After 3 hours at the museum we left for the old part of the X’ian city. It has a 70 foot high wall that is 7 miles around in a perfect square. We rented bikes and road the entire path. It is so beautiful here. Just stunning!
From the wall we went to to visit a Muslim Mosque, and the experience for the kids was amazing. They got to watch the 5pm chants and then were given an opportunity to have a 60 min Q/A session with one of the elders. And they spoke Chinese through the whole thing. After this we walked the local alleyway markets and the kids got to try their hand at bargaining with local merchants. Kiana got deals just because of her blue eyes and everyone wanted to take pictures with her. From there we went to a Muslim dinner and OMG it was spicy— loved it! Got back to the hotel room at 9pm and we all fell on our faces. From here we are off to see the Terra-cotta soldiers in the AM.
From Robert Woods: We visited the terracotta warrior dig on Monday morning. It was really an interesting site. Later, after lunch, the students went to a local park to interview local people regarding their exhibition topic. Many also just had discussions with some of the local people. Our students were invited to sit and talk at length and even invited to fly kites. A really great thing to watch.
It’s been an amazing week here in Beijing. This afternoon we are invited to the school to receive our kids back after their home stay portion of the trip. If someone were to tell me that my child would be transformed into a young adult by this experience, I wouldn’t understand them and what that really means. But watching this all unfold has been an amazing thing for the parents. Look at the photos you see here. These kids are becoming world citizens. They are enriched beyond my words can describe.

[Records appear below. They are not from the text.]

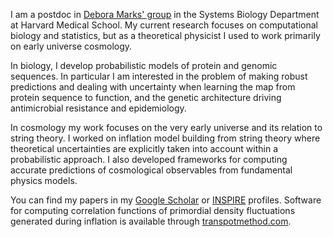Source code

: 
<br><br>

I am a postdoc in [Debora Marks' group](https://marks.hms.harvard.edu/) in the Systems Biology Department at Harvard Medical School. My current research focuses on computational biology and statistics, but as a theoretical physicist I used to work primarily on early universe cosmology. 

In biology, I develop probabilistic models of protein and genomic sequences. In particular I am interested in the problem of making robust predictions and dealing with uncertainty when learning the map from protein sequence to function, and the genetic architecture driving antimicrobial resistance and epidemiology.

In cosmology my work focuses on the very early universe and its relation to string theory. I worked on inflation model building from string theory where theoretical uncertainties are explicitly taken into account within a probabilistic approach. I also developed frameworks for computing accurate predictions of cosmological observables from fundamental physics models. 

You can find my papers in my [Google Scholar](https://scholar.google.com/citations?user=Ue5LxsIAAAAJ&hl=en) or [INSPIRE](http://inspirehep.net/author/profile/Mafalda.Dias.1) profiles. Software for computing correlation functions of primordial density fluctuations generated during inflation is available through [transpotmethod.com](https://transportmethod.com/).

<!--Prior to Harvard, I worked at the theory group at DESY in Hamburg and the Astronomy Center at Sussex University, where I also did my PhD under the supervision of Prof. Andrew Liddle. You can see my CV -->
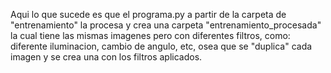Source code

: Aqui lo que sucede es que el programa.py a partir de la carpeta de "entrenamiento" la procesa y crea una carpeta "entrenamiento_procesada" 
la cual tiene las mismas imagenes pero con diferentes filtros, como: diferente iluminacion, cambio de angulo, etc, osea que se "duplica" cada 
imagen y se crea una con los filtros aplicados.
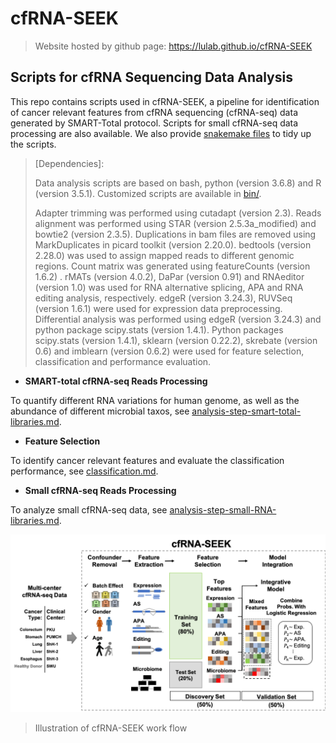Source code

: # cfRNA-SEEK

> Website hosted by github page: https://lulab.github.io/cfRNA-SEEK

## Scripts for cfRNA Sequencing Data Analysis

This repo contains scripts used in cfRNA-SEEK, a pipeline for identification of cancer relevant features from cfRNA sequencing (cfRNA-seq) data generated by SMART-Total protocol.  Scripts for small cfRNA-seq data processing are also available.
We also provide [snakemake files](https://github.com/lulab/cfRNA-SEEK/blob/master/snakefiles/) to tidy up the scripts.

> [Dependencies]:
>
> Data analysis scripts are based on bash, python (version 3.6.8) and R (version 3.5.1). 
> Customized scripts are available in [bin/](https://github.com/lulab/cfRNA-SEEK/blob/master/bin).
>
> Adapter trimming was performed using cutadapt (version 2.3). Reads alignment was performed using STAR (version 2.5.3a_modified) and bowtie2 (version 2.3.5). Duplications in bam files are removed using MarkDuplicates in picard toolkit (version 2.20.0). bedtools (version 2.28.0) was used to assign mapped reads to different genomic regions. Count matrix was generated using featureCounts (version 1.6.2) . rMATs (version 4.0.2),  DaPar (version 0.91) and RNAeditor (version 1.0) was used for RNA alternative splicing, APA and RNA editing analysis, respectively. edgeR (version 3.24.3), RUVSeq (version 1.6.1) were used for expression data preprocessing. Differential analysis was performed using edgeR (version 3.24.3) and python package scipy.stats (version 1.4.1). Python packages scipy.stats (version 1.4.1), sklearn (version 0.22.2), skrebate (version 0.6) and imblearn (version 0.6.2) were used for feature selection, classification and performance evaluation. 


- **SMART-total cfRNA-seq Reads Processing**

To quantify different RNA variations for human genome, as well as the abundance of different microbial taxos, see [analysis-step-smart-total-libraries.md](analysis-step-smart-total-libraries.md).

- **Feature Selection**

To identify cancer relevant features and evaluate the classification performance, see [classification.md](classification.md).

- **Small cfRNA-seq Reads Processing**

To analyze small cfRNA-seq data, see [analysis-step-small-RNA-libraries.md](analysis-step-small-RNA-libraries.md).





![cfRNA-SEEK Pipeline](cfRNA-SEEK.png)
> Illustration of cfRNA-SEEK work flow


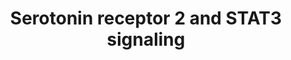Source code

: ---
annotations:
- id: CL:0000540
  parent: animal cell
  type: Cell Type Ontology
  value: neuron
- id: PW:0000854
  parent: signaling pathway
  type: Pathway Ontology
  value: serotonin signaling pathway
authors:
- MaintBot
- Egonw
- Fehrhart
- Eweitz
description: This pathway is courtesy of Ariadne Genomics Pathway Studio.
last-edited: 2021-05-23
organisms:
- Mus musculus
redirect_from:
- /index.php/Pathway:WP2079
- /instance/WP2079
- /instance/WP2079_r117942
revision: r117942
schema-jsonld:
- '@context': https://schema.org/
  '@id': https://wikipathways.github.io/pathways/WP2079.html
  '@type': Dataset
  creator:
    '@type': Organization
    name: WikiPathways
  description: This pathway is courtesy of Ariadne Genomics Pathway Studio.
  keywords:
  - Gnaq
  - Htr2a
  - Jak2
  - Stat3
  - serotonin
  license: CC0
  name: Serotonin receptor 2 and STAT3 signaling
seo: CreativeWork
title: Serotonin receptor 2 and STAT3 signaling
wpid: WP2079
---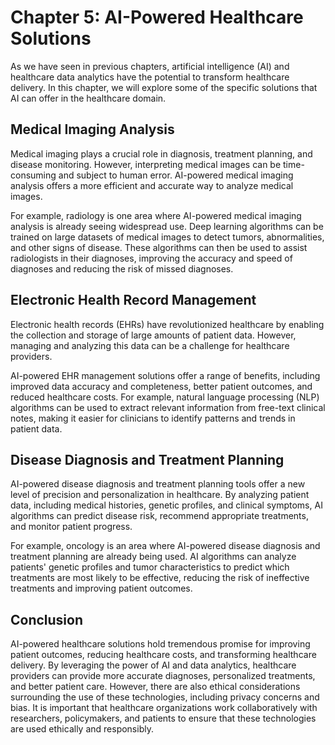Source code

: Chapter 5: AI-Powered Healthcare Solutions
==========================================

As we have seen in previous chapters, artificial intelligence (AI) and healthcare data analytics have the potential to transform healthcare delivery. In this chapter, we will explore some of the specific solutions that AI can offer in the healthcare domain.

Medical Imaging Analysis
------------------------

Medical imaging plays a crucial role in diagnosis, treatment planning, and disease monitoring. However, interpreting medical images can be time-consuming and subject to human error. AI-powered medical imaging analysis offers a more efficient and accurate way to analyze medical images.

For example, radiology is one area where AI-powered medical imaging analysis is already seeing widespread use. Deep learning algorithms can be trained on large datasets of medical images to detect tumors, abnormalities, and other signs of disease. These algorithms can then be used to assist radiologists in their diagnoses, improving the accuracy and speed of diagnoses and reducing the risk of missed diagnoses.

Electronic Health Record Management
-----------------------------------

Electronic health records (EHRs) have revolutionized healthcare by enabling the collection and storage of large amounts of patient data. However, managing and analyzing this data can be a challenge for healthcare providers.

AI-powered EHR management solutions offer a range of benefits, including improved data accuracy and completeness, better patient outcomes, and reduced healthcare costs. For example, natural language processing (NLP) algorithms can be used to extract relevant information from free-text clinical notes, making it easier for clinicians to identify patterns and trends in patient data.

Disease Diagnosis and Treatment Planning
----------------------------------------

AI-powered disease diagnosis and treatment planning tools offer a new level of precision and personalization in healthcare. By analyzing patient data, including medical histories, genetic profiles, and clinical symptoms, AI algorithms can predict disease risk, recommend appropriate treatments, and monitor patient progress.

For example, oncology is an area where AI-powered disease diagnosis and treatment planning are already being used. AI algorithms can analyze patients' genetic profiles and tumor characteristics to predict which treatments are most likely to be effective, reducing the risk of ineffective treatments and improving patient outcomes.

Conclusion
----------

AI-powered healthcare solutions hold tremendous promise for improving patient outcomes, reducing healthcare costs, and transforming healthcare delivery. By leveraging the power of AI and data analytics, healthcare providers can provide more accurate diagnoses, personalized treatments, and better patient care. However, there are also ethical considerations surrounding the use of these technologies, including privacy concerns and bias. It is important that healthcare organizations work collaboratively with researchers, policymakers, and patients to ensure that these technologies are used ethically and responsibly.
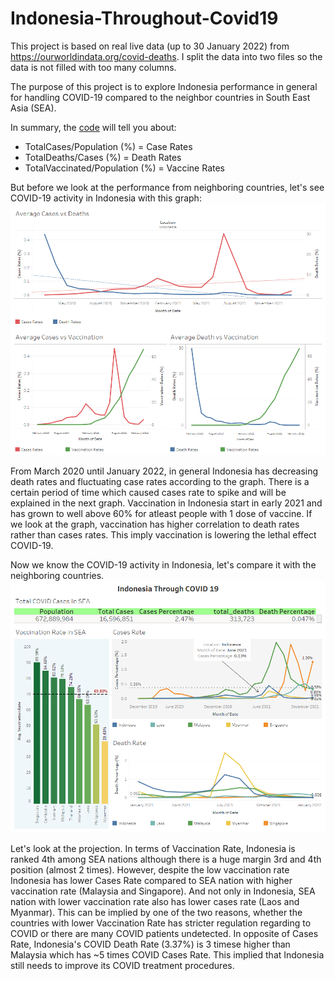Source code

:# Indonesia-Throughout-Covid19

This project is based on real live data (up to 30 January 2022) from https://ourworldindata.org/covid-deaths.
I split the data into two files so the data is not filled with too many columns.

The purpose of this project is to explore Indonesia performance in general for handling COVID-19 compared to the neighbor countries in South East Asia (SEA).

In summary, the [code](https://github.com/salmanzf/Indonesia-Throughout-Covid19/blob/main/Visualization%20COVID%20in%20Indonesia.sql) will tell you about:
- TotalCases/Population (%) = Case Rates
- TotalDeaths/Cases (%) = Death Rates
- TotalVaccinated/Population (%) = Vaccine Rates

But before we look at the performance from neighboring countries, let's see COVID-19 activity in Indonesia with this graph:
![COVID19 Effects](https://github.com/salmanzf/Indonesia-Throughout-Covid19/blob/main/Indonesia%20Covid%20Effects.png)

From March 2020 until January 2022, in general Indonesia has decreasing death rates and fluctuating case rates according to the graph. There is a certain period of time which caused cases rate to spike and will be explained in the next graph. Vaccination in Indonesia start in early 2021 and has grown to well above 60% for atleast people with 1 dose of vaccine. If we look at the graph, vaccination has higher correlation to death rates rather than cases rates. This imply vaccination is lowering the lethal effect COVID-19.

Now we know the COVID-19 activity in Indonesia, let's compare it with the neighboring countries.
![This is an image](https://github.com/salmanzf/Indonesia-Throughout-Covid19/blob/main/Indonesia%20Through%20COVID%2019.png)

Let's look at the projection. In terms of Vaccination Rate, Indonesia is ranked 4th among SEA nations although there is a huge margin 3rd and 4th position (almost 2 times). However, despite the low vaccination rate Indonesia has lower Cases Rate compared to SEA nation with higher vaccination rate (Malaysia and Singapore). And not only in Indonesia, SEA nation with lower vaccination rate also has lower cases rate (Laos and Myanmar). This can be implied by one of the two reasons, whether the countries with lower Vaccination Rate has stricter regulation regarding to COVID or there are many COVID patients undetected. In opposite of Cases Rate, Indonesia's COVID Death Rate (3.37%) is 3 timese higher than Malaysia which has ~5 times COVID Cases Rate. This implied that Indonesia still needs to improve its COVID treatment procedures.
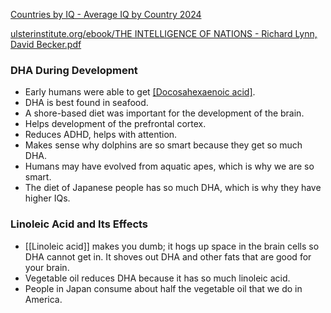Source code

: 
[Countries by IQ - Average IQ by Country 2024](https://worldpopulationreview.com/country-rankings/average-iq-by-country)

[ulsterinstitute.org/ebook/THE INTELLIGENCE OF NATIONS - Richard Lynn, David Becker.pdf](https://www.ulsterinstitute.org/ebook/THE%20INTELLIGENCE%20OF%20NATIONS%20-%20Richard%20Lynn,%20David%20Becker.pdf)


### DHA During Development

- Early humans were able to get [[Docosahexaenoic acid]](DHA).
- DHA is best found in seafood.
- A shore-based diet was important for the development of the brain.
- Helps development of the prefrontal cortex.
- Reduces ADHD, helps with attention.
- Makes sense why dolphins are so smart because they get so much DHA.
- Humans may have evolved from aquatic apes, which is why we are so smart.
- The diet of Japanese people has so much DHA, which is why they have higher IQs.

### Linoleic Acid and Its Effects

- [[Linoleic acid]] makes you dumb; it hogs up space in the brain cells so DHA cannot get in. It shoves out DHA and other fats that are good for your brain.
- Vegetable oil reduces DHA because it has so much linoleic acid.
- People in Japan consume about half the vegetable oil that we do in America.
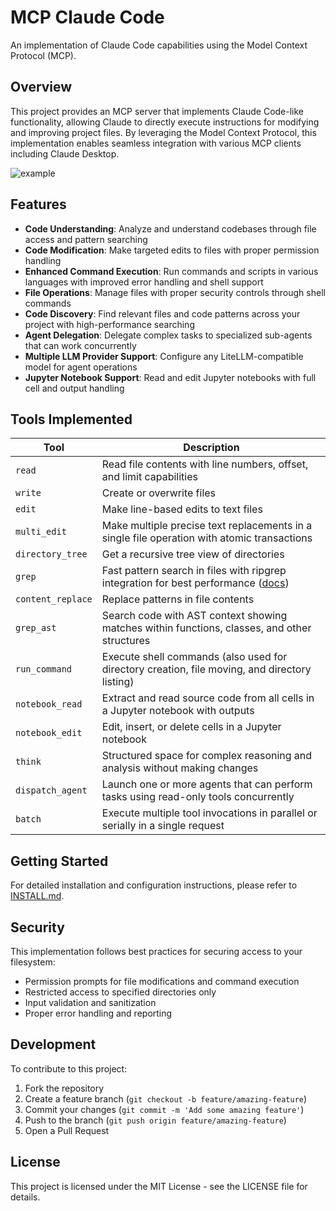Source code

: # MCP Claude Code

An implementation of Claude Code capabilities using the Model Context Protocol (MCP).

## Overview

This project provides an MCP server that implements Claude Code-like functionality, allowing Claude to directly execute instructions for modifying and improving project files. By leveraging the Model Context Protocol, this implementation enables seamless integration with various MCP clients including Claude Desktop.

![example](./doc/example.gif)

## Features

- **Code Understanding**: Analyze and understand codebases through file access and pattern searching
- **Code Modification**: Make targeted edits to files with proper permission handling
- **Enhanced Command Execution**: Run commands and scripts in various languages with improved error handling and shell support
- **File Operations**: Manage files with proper security controls through shell commands
- **Code Discovery**: Find relevant files and code patterns across your project with high-performance searching
- **Agent Delegation**: Delegate complex tasks to specialized sub-agents that can work concurrently
- **Multiple LLM Provider Support**: Configure any LiteLLM-compatible model for agent operations
- **Jupyter Notebook Support**: Read and edit Jupyter notebooks with full cell and output handling

## Tools Implemented

| Tool              | Description                                                                                                                       |
| ----------------- | --------------------------------------------------------------------------------------------------------------------------------- |
| `read`            | Read file contents with line numbers, offset, and limit capabilities                                                              |
| `write`           | Create or overwrite files                                                                                                         |
| `edit`            | Make line-based edits to text files                                                                                               |
| `multi_edit`      | Make multiple precise text replacements in a single file operation with atomic transactions                                       |
| `directory_tree`  | Get a recursive tree view of directories                                                                                          |
| `grep`            | Fast pattern search in files with ripgrep integration for best performance ([docs](./doc/migration_SearchContentTool_to_Grep.md)) |
| `content_replace` | Replace patterns in file contents                                                                                                 |
| `grep_ast`        | Search code with AST context showing matches within functions, classes, and other structures                                      |
| `run_command`     | Execute shell commands (also used for directory creation, file moving, and directory listing)                                     |
| `notebook_read`   | Extract and read source code from all cells in a Jupyter notebook with outputs                                                    |
| `notebook_edit`   | Edit, insert, or delete cells in a Jupyter notebook                                                                               |
| `think`           | Structured space for complex reasoning and analysis without making changes                                                        |
| `dispatch_agent`  | Launch one or more agents that can perform tasks using read-only tools concurrently                                               |
| `batch`           | Execute multiple tool invocations in parallel or serially in a single request                                                     |

## Getting Started

For detailed installation and configuration instructions, please refer to [INSTALL.md](./doc/INSTALL.md).

## Security

This implementation follows best practices for securing access to your filesystem:

- Permission prompts for file modifications and command execution
- Restricted access to specified directories only
- Input validation and sanitization
- Proper error handling and reporting

## Development

To contribute to this project:

1. Fork the repository
2. Create a feature branch (`git checkout -b feature/amazing-feature`)
3. Commit your changes (`git commit -m 'Add some amazing feature'`)
4. Push to the branch (`git push origin feature/amazing-feature`)
5. Open a Pull Request

## License

This project is licensed under the MIT License - see the LICENSE file for details.
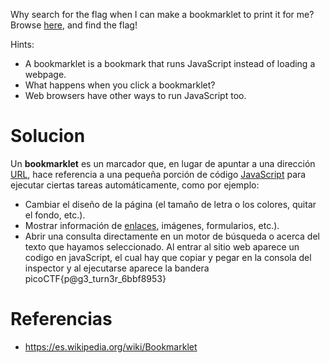 Why search for the flag when I can make a bookmarklet to print it for me? Browse [here](http://titan.picoctf.net:55833/), and find the flag!

Hints:
- A bookmarklet is a bookmark that runs JavaScript instead of loading a webpage.
- What happens when you click a bookmarklet?
- Web browsers have other ways to run JavaScript too.
# Solucion
Un **bookmarklet** es un marcador que, en lugar de apuntar a una dirección [URL](https://es.wikipedia.org/wiki/URL "URL"), hace referencia a una pequeña porción de código [JavaScript](https://es.wikipedia.org/wiki/JavaScript "JavaScript") para ejecutar ciertas tareas automáticamente, como por ejemplo:

- Cambiar el diseño de la página (el tamaño de letra o los colores, quitar el fondo, etc.).
- Mostrar información de [enlaces](https://es.wikipedia.org/wiki/Hiperenlace "Hiperenlace"), imágenes, formularios, etc.).
- Abrir una consulta directamente en un motor de búsqueda o acerca del texto que hayamos seleccionado.
Al entrar al sitio web aparece un codigo en javaScript, el cual hay que copiar y pegar en la consola del inspector y al ejecutarse aparece la bandera
picoCTF{p@g3_turn3r_6bbf8953}
# Referencias
- https://es.wikipedia.org/wiki/Bookmarklet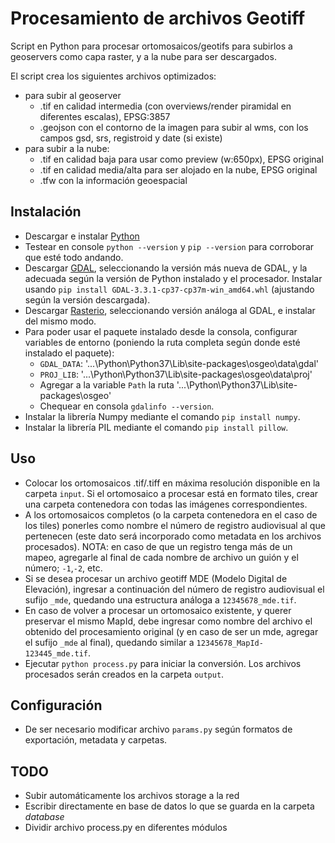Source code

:# Procesamiento de archivos Geotiff

Script en Python para procesar ortomosaicos/geotifs para subirlos a geoservers como capa raster, y a la nube para ser descargados.

El script crea los siguientes archivos optimizados:

- para subir al geoserver
  - .tif en calidad intermedia (con overviews/render piramidal en diferentes escalas), EPSG:3857
  - .geojson con el contorno de la imagen para subir al wms, con los campos gsd, srs, registroid y date (si existe)
- para subir a la nube:
  - .tif en calidad baja para usar como preview (w:650px), EPSG original
  - .tif en calidad media/alta para ser alojado en la nube, EPSG original
  - .tfw con la información geoespacial

## Instalación

- Descargar e instalar [Python](https://www.python.org/downloads/)
- Testear en console `python --version` y `pip --version` para corroborar que esté todo andando.
- Descargar [GDAL](https://www.lfd.uci.edu/~gohlke/pythonlibs/#gdal), seleccionando la versión más nueva de GDAL, y la adecuada según la versión de Python instalado y el procesador. Instalar usando `pip install GDAL-3.3.1-cp37-cp37m-win_amd64.whl` (ajustando según la versión descargada).
- Descargar [Rasterio](https://www.lfd.uci.edu/~gohlke/pythonlibs/#rasterio), seleccionando versión análoga al GDAL, e instalar del mismo modo.
- Para poder usar el paquete instalado desde la consola, configurar variables de entorno (poniendo la ruta completa según donde esté instalado el paquete):
  - `GDAL_DATA`: '...\Python\Python37\Lib\site-packages\osgeo\data\gdal'
  - `PROJ_LIB`: '...\Python\Python37\Lib\site-packages\osgeo\data\proj'
  - Agregar a la variable `Path` la ruta '...\Python\Python37\Lib\site-packages\osgeo'
  - Chequear en consola `gdalinfo --version`.
- Instalar la librería Numpy mediante el comando `pip install numpy`.
- Instalar la librería PIL mediante el comando `pip install pillow`.

## Uso

- Colocar los ortomosaicos .tif/.tiff en máxima resolución disponible en la carpeta `input`. Si el ortomosaico a procesar está en formato tiles, crear una carpeta contenedora con todas las imágenes correspondientes.
- A los ortomosaicos completos (o la carpeta contenedora en el caso de los tiles) ponerles como nombre el número de registro audiovisual al que pertenecen (este dato será incorporado como metadata en los archivos procesados). NOTA: en caso de que un registro tenga más de un mapeo, agregarle al final de cada nombre de archivo un guión y el número; `-1`,`-2`, etc.
- Si se desea procesar un archivo geotiff MDE (Modelo Digital de Elevación), ingresar a continuación del número de registro audiovisual el sufijo `_mde`, quedando una estructura análoga a `12345678_mde.tif`.
- En caso de volver a procesar un ortomosaico existente, y querer preservar el mismo MapId, debe ingresar como nombre del archivo el obtenido del procesamiento original (y en caso de ser un mde, agregar el sufijo `_mde` al final), quedando similar a `12345678_MapId-123445_mde.tif`.
- Ejecutar `python process.py` para iniciar la conversión. Los archivos procesados serán creados en la carpeta `output`.

## Configuración

- De ser necesario modificar archivo `params.py` según formatos de exportación, metadata y carpetas.


## TODO

- Subir automáticamente los archivos storage a la red
- Escribir directamente en base de datos lo que se guarda en la carpeta _database_
- Dividir archivo process.py en diferentes módulos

As many know – the quality of air in China has not been the greatest. In the weeks before our arrival the level of pollutant in the air was at dangerous all time high levels. Luckily, we went from a 604 rating down to a 170 rating. It’s still not good.. but its manageable. Below is a photo of the students entering the Forbidden City.
Tomorrow, several of us are taking cooking classes (www.thehutong.com) to learn how to make dumplings and some dimsum dishes, though a number of people were already treated to either a jiaozi/dumpling lesson or a welcome dinner on the first night of the homestay. Our family took us out for the local specialty Peking Duck on the first night and the two boys will have their own "private" dumpling lesson with grandma today after school as it is an early release day at 3:30.
Before we know it, we'll be picking our transformed children up from school on Friday and bidding farewell to their host siblings and families, off on the next part of the adventure; the part that requires no planning, no frantic cell number exchanges, just getting up and showing up as we are supposed to.
On the school and family front, our family is experiencing the "no-to-low news is good news" version of the week. I did finally get a call last night to say hello, but I think it was the host mom's doing way more than it was our son's request. He was ready to see me go on Sunday, ready to have his adventure with his new friend and family.
They live close to the school, which is a blessing as it doesn't mean waking earlier than at home, though bedtime is much later due to--you guessed it--homework. The kids are terribly tired overall, and faced with unusual foods, not to mention the exhausting true full-immersion in Chinese, all of which draws down the defenses to be sure. It is so clear however that, once they make it through, they will emerge different people. It will be a triumph, there's no doubt in my mind.